Through this assessment, freeform dancing, the process of trusting an innate, rhythmic impulse that shirks a set of codified behaviors, then becomes a powerful gesture of resistance. It’s no coincidence that rave music and its surrounding culture of escapism originated in Black and Brown communities. These underground club scenes have traditionally provided a momentary refuge for sexual and ethnic minorities from persecution, but, even more powerfully, they have provided a space to cultivate the self-sustaining joy and pride that is so often stripped from them. Even the clandestine architectural legacy of secret warehouses, invitation-only lofts, and murky basements at the city’s fringes mirrors the marginalization of the identities that partied within. For these reasons, electronic music is another form of Black and Brown protest music.

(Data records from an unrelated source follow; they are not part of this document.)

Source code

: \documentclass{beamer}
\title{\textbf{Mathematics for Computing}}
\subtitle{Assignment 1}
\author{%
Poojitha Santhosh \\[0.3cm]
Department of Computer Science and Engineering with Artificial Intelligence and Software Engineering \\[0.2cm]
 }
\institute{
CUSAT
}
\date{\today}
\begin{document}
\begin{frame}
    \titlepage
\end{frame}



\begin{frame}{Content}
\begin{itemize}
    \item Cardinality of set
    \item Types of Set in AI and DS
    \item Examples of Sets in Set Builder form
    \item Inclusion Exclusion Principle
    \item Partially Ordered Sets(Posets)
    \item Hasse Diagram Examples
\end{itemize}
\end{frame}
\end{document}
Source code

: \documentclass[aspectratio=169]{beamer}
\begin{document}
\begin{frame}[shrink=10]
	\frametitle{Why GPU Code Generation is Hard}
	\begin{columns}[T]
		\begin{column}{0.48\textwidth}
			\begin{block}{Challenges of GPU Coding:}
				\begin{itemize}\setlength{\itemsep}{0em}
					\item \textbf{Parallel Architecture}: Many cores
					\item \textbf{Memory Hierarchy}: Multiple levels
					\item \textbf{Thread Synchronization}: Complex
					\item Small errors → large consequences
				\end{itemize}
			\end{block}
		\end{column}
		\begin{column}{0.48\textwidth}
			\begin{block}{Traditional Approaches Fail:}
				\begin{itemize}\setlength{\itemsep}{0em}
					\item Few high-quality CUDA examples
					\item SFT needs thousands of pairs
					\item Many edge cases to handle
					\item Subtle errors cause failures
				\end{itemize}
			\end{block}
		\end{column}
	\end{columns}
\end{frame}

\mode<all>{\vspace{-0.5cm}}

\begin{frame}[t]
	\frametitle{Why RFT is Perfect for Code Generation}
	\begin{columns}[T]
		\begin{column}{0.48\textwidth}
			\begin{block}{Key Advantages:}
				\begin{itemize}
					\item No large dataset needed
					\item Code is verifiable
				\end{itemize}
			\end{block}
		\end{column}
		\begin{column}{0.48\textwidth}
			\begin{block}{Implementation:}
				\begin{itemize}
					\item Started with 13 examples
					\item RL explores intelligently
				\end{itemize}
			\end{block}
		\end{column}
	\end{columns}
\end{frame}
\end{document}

Just before the birth of house music in New York and Chicago in the early to mid-1980s, The New York Times reported an alarming concentration of Black poverty across the United States’ 50 metropolitan areas. Census figures showed that, in New York alone, the number of poor African Americans increased from 311,841 in 1970 to 452,030 by 1980. Meanwhile, in Chicago, according to the Chicago Urban League, the wealth disparity between white and Black people was greater than in any major city. The emergence of house music also coincided with the rise of the HIV/AIDs virus—an epidemic that initially affected white gay men but, over time, disproportionately killed Black men by 1996 due to government inaction and fatal social stigma.

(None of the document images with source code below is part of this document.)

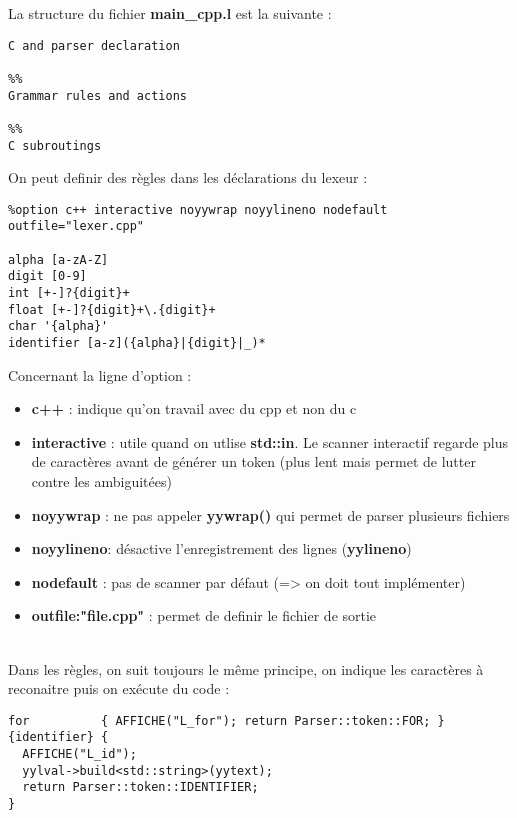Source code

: \documentclass[a4paper]{article}
\begin{document}
La structure du fichier \textbf{main\_cpp.l} est la suivante :

\begin{lstlisting}
C and parser declaration

%%
Grammar rules and actions

%%
C subroutings
\end{lstlisting}\leavevmode\newline


\noindent
On peut definir des règles dans les déclarations du lexeur :

\begin{lstlisting}
%option c++ interactive noyywrap noyylineno nodefault outfile="lexer.cpp"

alpha [a-zA-Z]
digit [0-9]
int [+-]?{digit}+
float [+-]?{digit}+\.{digit}+
char '{alpha}'
identifier [a-z]({alpha}|{digit}|_)*
\end{lstlisting}\leavevmode\newline

\noindent
Concernant la ligne d'option :
\begin{itemize}
\item \textbf{c++} : indique qu'on travail avec du cpp et non du c
\item \textbf{interactive} : utile quand on utlise \textbf{std::in}. Le scanner interactif regarde plus de caractères avant de générer un token (plus lent mais permet de lutter contre les ambiguitées)
\item \textbf{noyywrap} : ne pas appeler \textbf{yywrap()} qui permet de parser plusieurs fichiers
\item \textbf{noyylineno}: désactive l'enregistrement des lignes (\textbf{yylineno})
\item \textbf{nodefault} : pas de scanner par défaut (=> on doit tout implémenter)
\item \textbf{outfile:"file.cpp"} : permet de definir le fichier de sortie
\end{itemize}\leavevmode\\[3\baselineskip]


\noindent
Dans les règles, on suit toujours le même principe, on indique les caractères à reconaitre puis on exécute du code :\\

\begin{lstlisting}
for          { AFFICHE("L_for"); return Parser::token::FOR; }
{identifier} {
  AFFICHE("L_id");
  yylval->build<std::string>(yytext);
  return Parser::token::IDENTIFIER;
}
\end{lstlisting}\leavevmode\newline
\end{document}
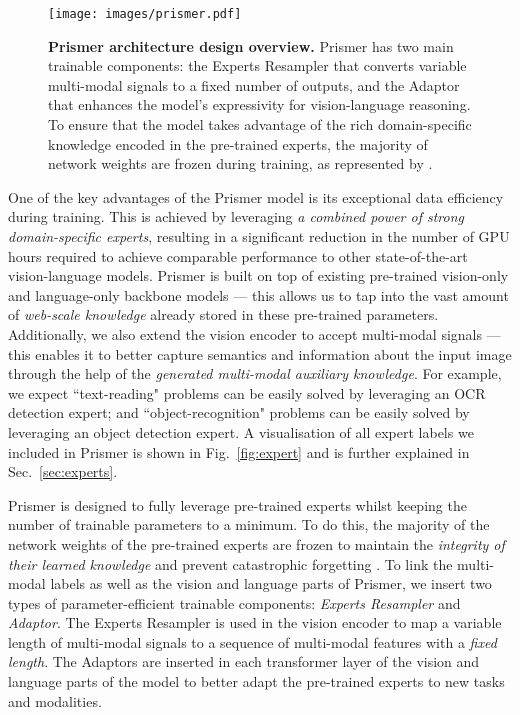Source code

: \documentclass[11pt]{article}
\begin{document}
\begin{figure*}[t]
  \centering
  \texttt{[image: images/prismer.pdf]}
  \caption{{\bf Prismer architecture design overview.} Prismer has two main trainable components: the Experts Resampler that converts variable multi-modal signals to a fixed number of outputs, and the Adaptor that enhances the model's expressivity for vision-language reasoning. To ensure that the model takes advantage of the rich domain-specific knowledge encoded in the pre-trained experts, the majority of network weights are frozen during training, as represented by  {\footnotesize \SnowflakeChevron}. }
  \label{fig:prismer}  
\end{figure*}


One of the key advantages of the Prismer model is its exceptional data efficiency during training. This is achieved by leveraging {\it a combined power of strong domain-specific experts}, resulting in a significant reduction in the number of GPU hours required to achieve comparable performance to other state-of-the-art vision-language models.  Prismer is built on top of existing pre-trained vision-only and language-only backbone models --- this allows us to tap into the vast amount of  {\it web-scale knowledge} already stored in these pre-trained parameters. Additionally, we also extend the vision encoder to accept multi-modal signals --- this enables it to better capture semantics and information about the input image through the help of the {\it generated multi-modal auxiliary knowledge}. For example, we expect ``text-reading" problems can be easily solved by leveraging an OCR detection expert; and ``object-recognition" problems can be easily solved by leveraging an object detection expert. A visualisation of all expert labels we included in Prismer is shown in Fig.~\ref{fig:expert} and is further explained in Sec.~\ref{sec:experts}. 

Prismer is designed to fully leverage pre-trained experts whilst keeping the number of trainable parameters to a minimum. To do this, the majority of the network weights of the pre-trained experts are frozen to maintain the {\it integrity of their learned knowledge} and prevent catastrophic forgetting   \cite{kemker2018measuring,kirkpatrick2017overcoming_forgetting}. To link the multi-modal labels as well as the vision and language parts of Prismer, we insert two types of parameter-efficient trainable components: {\it Experts Resampler} and {\it Adaptor}. The Experts Resampler is used in the vision encoder to map a variable length of multi-modal signals to a sequence of multi-modal features with a {\it fixed length}. The Adaptors are inserted in each transformer layer of the vision and language parts of the model to better adapt the pre-trained experts to new tasks and modalities.
\end{document}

The buoyant, jacking propulsions of house provided an antidote to this grim reality; the uplifting lyrics within foundational 1984 house track “On and on” by Jesse Saunders, for example, begs the audience to “Just dance until the beat is gone/ Say you must go on and on.” If we consider the vocals within its historical context, it’s both a plea to stay on the dance floor, away from the racial and homophobic tensions outside, and a statement of urgent reprieve amidst chaos. Decades before people started referring to Berghain as “Sunday church,” house founding father Frankie Knuckles, who was both Black and gay, referred to the club as a “church for people who have fallen from grace”; Larry Levan, his best friend, also described the club as a healing space, coining the term “Saturday Mass” at New York’s Paradise Garage.